WWE Network to be an interactive premium subscription channel, still no launch date set

WWE announced today (Nov. 1) that its planned Network will be an interactive premium subscription channel but the company is still unsure of when it will be launching.

The 57 million homes awaiting a WWE Network need not worry, there is one definitely coming.

Vince McMahon confirmed as much today (Nov. 1) on the company's annual quarterly conference call with investors while revealing the Network will be an interactive premium subscription channel, as expected. However, there is still no launch date set because, well, it's still really rough sledding out there, folks.

PWTorch.com has more:

McMahon later said during WWE's quarterly conference call with investors that WWE is considering "several" potential strategies under the premium subscription model. One would include select PPVs distributed through the model and the other would not include PPVs.

Asked if the "HBO-type model" would cannibalize WWE's standard TV shows and PPVs events, McMahon said, "Whatever we do will be an add-on when you look at the entire production."

Another interesting aspect to this is that WWE's contract with SyFy is coming up soon. That means it's decision time on whether or not the company feels it can get the Network off the ground fast with original first run content like SmackDown or if they need to re up. The ratings on Friday night are still consistently good, some of the best SyFy gets each week.

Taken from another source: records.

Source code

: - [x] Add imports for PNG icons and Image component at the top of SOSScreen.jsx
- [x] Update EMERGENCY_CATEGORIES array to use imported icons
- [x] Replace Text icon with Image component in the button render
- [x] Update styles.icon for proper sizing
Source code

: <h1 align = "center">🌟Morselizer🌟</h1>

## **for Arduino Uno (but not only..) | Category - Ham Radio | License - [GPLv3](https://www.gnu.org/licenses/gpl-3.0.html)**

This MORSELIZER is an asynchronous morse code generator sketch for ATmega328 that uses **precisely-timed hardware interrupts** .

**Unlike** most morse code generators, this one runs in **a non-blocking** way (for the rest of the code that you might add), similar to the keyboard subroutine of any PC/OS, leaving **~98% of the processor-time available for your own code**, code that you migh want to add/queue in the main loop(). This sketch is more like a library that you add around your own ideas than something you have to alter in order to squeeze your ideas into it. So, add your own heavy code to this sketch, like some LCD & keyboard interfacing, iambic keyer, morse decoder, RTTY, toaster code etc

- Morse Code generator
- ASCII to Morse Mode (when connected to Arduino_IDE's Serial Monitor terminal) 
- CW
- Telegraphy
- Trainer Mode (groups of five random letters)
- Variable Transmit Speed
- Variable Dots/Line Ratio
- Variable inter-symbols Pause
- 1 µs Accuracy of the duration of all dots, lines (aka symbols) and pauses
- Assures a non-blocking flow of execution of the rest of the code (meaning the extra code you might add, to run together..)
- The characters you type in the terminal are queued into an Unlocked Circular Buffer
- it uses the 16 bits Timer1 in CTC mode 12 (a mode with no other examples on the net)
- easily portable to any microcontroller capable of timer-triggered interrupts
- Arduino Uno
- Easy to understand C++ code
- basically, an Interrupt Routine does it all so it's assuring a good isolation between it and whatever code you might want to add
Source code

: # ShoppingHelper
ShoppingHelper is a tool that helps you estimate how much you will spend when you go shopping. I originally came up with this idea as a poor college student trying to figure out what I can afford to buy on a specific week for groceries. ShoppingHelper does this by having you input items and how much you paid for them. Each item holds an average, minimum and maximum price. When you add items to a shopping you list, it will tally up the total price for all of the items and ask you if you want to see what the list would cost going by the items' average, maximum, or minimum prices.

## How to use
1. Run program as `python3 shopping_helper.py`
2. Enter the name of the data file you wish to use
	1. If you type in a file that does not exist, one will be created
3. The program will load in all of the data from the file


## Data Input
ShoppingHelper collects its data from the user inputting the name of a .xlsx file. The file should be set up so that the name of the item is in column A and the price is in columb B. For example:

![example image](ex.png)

McMahon seemed to allay those fears when saying they wish to promote the Network simply by having other programming on various channels, such as Monday Night Raw on USA, Main Event on Ion Television and so on and so forth.

Earlier this week, my main man Keith Harris brought you word of a recent study WWE was pushing that uses wonky statistics to justify the Network itself. McMahon was driving that home on the conference call as well, though he put a nice spin on it.

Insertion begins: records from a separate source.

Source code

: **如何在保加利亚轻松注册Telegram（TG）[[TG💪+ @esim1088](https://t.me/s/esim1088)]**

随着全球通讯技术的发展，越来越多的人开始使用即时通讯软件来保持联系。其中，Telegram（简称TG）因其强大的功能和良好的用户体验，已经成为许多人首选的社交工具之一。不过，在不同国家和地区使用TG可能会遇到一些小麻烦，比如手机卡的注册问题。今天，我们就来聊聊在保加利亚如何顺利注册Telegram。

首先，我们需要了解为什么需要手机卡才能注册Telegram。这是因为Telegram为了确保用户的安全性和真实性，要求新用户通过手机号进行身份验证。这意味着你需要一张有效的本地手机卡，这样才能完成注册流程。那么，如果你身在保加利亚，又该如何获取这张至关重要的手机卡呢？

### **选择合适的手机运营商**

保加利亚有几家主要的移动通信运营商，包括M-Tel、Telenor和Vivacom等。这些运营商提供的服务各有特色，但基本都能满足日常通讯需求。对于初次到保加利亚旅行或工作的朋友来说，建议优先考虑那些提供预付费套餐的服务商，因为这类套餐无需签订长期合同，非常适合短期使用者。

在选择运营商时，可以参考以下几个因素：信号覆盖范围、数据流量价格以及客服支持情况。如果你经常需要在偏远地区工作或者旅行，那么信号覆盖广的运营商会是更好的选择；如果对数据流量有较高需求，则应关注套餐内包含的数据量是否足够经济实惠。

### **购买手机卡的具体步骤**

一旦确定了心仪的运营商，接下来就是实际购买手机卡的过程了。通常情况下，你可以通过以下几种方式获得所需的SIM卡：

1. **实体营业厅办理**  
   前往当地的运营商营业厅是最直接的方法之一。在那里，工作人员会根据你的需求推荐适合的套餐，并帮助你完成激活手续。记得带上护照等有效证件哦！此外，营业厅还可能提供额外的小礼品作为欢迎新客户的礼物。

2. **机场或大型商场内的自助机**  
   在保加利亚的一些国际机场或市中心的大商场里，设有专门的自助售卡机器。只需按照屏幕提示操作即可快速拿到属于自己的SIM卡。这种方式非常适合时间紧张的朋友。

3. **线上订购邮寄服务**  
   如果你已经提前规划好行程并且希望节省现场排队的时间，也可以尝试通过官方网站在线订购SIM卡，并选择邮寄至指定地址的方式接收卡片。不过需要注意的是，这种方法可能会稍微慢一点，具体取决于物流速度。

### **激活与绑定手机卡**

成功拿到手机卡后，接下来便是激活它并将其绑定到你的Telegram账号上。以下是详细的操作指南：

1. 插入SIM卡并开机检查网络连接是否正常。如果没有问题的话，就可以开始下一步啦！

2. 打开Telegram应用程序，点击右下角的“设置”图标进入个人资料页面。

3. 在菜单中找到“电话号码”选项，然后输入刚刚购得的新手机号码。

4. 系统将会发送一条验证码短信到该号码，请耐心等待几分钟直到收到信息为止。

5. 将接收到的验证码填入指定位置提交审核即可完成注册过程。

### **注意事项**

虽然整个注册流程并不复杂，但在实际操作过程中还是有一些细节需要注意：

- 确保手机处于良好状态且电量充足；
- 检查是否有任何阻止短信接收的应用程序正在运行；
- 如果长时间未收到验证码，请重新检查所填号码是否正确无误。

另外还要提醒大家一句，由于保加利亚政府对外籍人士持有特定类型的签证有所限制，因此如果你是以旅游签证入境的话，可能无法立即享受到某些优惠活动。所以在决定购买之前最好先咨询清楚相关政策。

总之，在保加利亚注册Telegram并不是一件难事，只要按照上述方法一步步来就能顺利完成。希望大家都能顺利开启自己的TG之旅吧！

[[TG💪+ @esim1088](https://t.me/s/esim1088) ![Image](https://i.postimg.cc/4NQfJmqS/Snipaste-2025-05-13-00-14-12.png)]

"We don't need to capture all of that audience. Just the ones that are very likely to join the Network, our model makes a considerable amount of revenue."

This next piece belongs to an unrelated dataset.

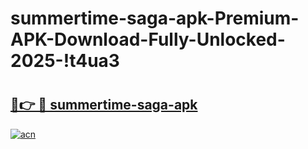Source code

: # summertime-saga-apk-Premium-APK-Download-Fully-Unlocked-2025-!t4ua3

# <h2><a href="https://blj0rh.esa.edu.pl?title=summertime-saga-apk&ref=t4ua3">🔗👉 🔴 summertime-saga-apk</a></h2>

[![acn](https://github.com/user-attachments/assets/0f9c940e-d8b0-45ae-aac7-cd30a18b3e1c)](https://blj0rh.esa.edu.pl?title=summertime-saga-apk&ref=t4ua3)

All of that audience includes the 57 million homes we mentioned earlier, a ridiculous number that somehow managed to include "lapsed" fans, or people who used to be fans of pro wrestling but no longer bother to keep up with the product.

As for how much all this is costing? Naturally, that question was blown off, as investors were told they would have to wait until next year and the next conference call where WWE hopes to have a more firm view of the numbers locked in.

All told, there was nothing coming out of this to feel particularly good about. Taking liberty with statistics as a way to justify creating a 24/7 Network that fans would have to pay for when they can't even manage to get those same fans to stick with Raw for the full three hours each week just sounds insane.

But we are talking about Vince McMahon here. So there you have it.